When Hitler Stole Pink Rabbit by Judith Kerr
K I D S ‘ B O O K
When it comes to books, reconnecting with my own childhood through the stories I read with my kids is something I find truly special. Before the pandemic, I loved nothing more than meandering through our local children’s bookshop, pointing out my favoured titles from my younger years and helping them choose what they fancied getting stuck into.
This was the very same bookshop I walked through when I was a child and a voracious reader, even then. Ruth, who ran the shop, clocked my hunger for books quickly and hugely encouraged my reading; she used to keep aside proofs for me to read before the books hit the shop floor. She would even read through the stories I wrote, offering me her thoughts, and whenever I walked in with my mum, she was ready with endless recommendations for me. Needless to say, I was (or rather, my parents were!) an excellent customer!
Ruth sadly passed away recently and a couple of months ago, we found out that our favourite bookshop is not going to be reopening. I have so many memories tied up in that place — from childhood, my teenage years, adulthood and motherhood. When they started selling off the stock, I was able to go in for one last wander around. I knew what I was looking for before I got inside — Judith Kerr’s When Hitler Stole Pink Rabbit. Nine-year-old Anna’s story, set in Germany in 1933 during the rise of the Nazis, is one that has always stayed with me. I can actually remember waking up at the crack of dawn and opening my curtains to let the light in so I could read it before getting up for the day (twenty-five odd years later, I still do this every morning!)

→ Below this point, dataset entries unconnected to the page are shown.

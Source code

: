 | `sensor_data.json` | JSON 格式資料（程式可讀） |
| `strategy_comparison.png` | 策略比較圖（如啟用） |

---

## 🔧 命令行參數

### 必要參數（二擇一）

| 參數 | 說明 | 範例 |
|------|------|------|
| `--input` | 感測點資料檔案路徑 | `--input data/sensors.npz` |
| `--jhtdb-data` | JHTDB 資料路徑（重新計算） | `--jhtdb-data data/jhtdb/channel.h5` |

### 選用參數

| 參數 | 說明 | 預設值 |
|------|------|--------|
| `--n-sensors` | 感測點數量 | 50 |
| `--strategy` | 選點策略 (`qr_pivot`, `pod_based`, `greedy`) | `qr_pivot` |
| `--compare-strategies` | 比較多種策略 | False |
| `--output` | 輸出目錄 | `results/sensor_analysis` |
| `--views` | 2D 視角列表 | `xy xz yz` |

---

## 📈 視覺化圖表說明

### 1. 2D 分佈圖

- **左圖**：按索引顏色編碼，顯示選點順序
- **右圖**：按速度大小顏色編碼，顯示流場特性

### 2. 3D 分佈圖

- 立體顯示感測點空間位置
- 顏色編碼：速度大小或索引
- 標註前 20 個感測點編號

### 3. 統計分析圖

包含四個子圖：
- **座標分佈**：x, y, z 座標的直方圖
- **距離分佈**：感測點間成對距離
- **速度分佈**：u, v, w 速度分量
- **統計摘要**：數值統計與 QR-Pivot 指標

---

When Hitler Stole Pink Rabbit was one of Ruth’s recommendations. I’m waiting a bit longer before I give it to my eldest to read but it was so important to me to buy it from our beloved bookshop and to have it in our home. I don’t think my love of books would have grown the way it has without Ruth’s encouragement and guidance during those formative years and for that I will always, always be grateful to her. Needless to say, we will miss her, and Bookworm, immeasurably.